= TASK STATEMENT =
Your answer should be a single number: how many lines in the data below hold the string "generated".

Extracted records
»»
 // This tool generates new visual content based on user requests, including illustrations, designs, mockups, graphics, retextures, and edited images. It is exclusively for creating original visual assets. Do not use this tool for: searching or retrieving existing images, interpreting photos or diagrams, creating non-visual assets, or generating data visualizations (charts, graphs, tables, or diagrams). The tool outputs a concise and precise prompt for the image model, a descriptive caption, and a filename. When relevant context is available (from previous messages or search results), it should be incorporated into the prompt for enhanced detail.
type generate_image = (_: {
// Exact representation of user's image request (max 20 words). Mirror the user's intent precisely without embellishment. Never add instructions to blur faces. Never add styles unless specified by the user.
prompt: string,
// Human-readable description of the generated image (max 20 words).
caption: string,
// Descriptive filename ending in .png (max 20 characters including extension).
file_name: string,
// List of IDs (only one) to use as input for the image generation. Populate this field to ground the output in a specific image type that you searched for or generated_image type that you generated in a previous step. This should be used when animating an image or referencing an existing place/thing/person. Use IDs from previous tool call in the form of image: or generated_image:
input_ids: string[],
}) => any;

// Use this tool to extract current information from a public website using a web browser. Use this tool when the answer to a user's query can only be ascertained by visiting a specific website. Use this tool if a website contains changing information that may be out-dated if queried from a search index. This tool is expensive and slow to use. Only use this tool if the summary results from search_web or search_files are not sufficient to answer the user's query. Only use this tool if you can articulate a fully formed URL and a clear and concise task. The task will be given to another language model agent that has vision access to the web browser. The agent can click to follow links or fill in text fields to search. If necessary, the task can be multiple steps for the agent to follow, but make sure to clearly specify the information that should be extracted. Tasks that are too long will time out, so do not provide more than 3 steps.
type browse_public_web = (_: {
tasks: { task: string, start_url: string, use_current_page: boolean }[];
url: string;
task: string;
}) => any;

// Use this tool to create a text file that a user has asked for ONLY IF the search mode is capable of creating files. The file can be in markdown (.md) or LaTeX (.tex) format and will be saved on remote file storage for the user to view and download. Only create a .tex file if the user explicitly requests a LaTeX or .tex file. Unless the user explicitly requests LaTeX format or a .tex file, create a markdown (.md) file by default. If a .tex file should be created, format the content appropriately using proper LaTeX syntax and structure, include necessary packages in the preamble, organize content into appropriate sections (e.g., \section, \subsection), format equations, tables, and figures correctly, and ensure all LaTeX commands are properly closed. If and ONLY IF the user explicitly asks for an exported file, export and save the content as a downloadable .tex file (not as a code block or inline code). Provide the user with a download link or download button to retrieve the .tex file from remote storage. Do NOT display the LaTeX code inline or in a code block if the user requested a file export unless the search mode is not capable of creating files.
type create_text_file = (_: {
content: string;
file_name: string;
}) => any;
««
= EXPECTED OUTPUT =
2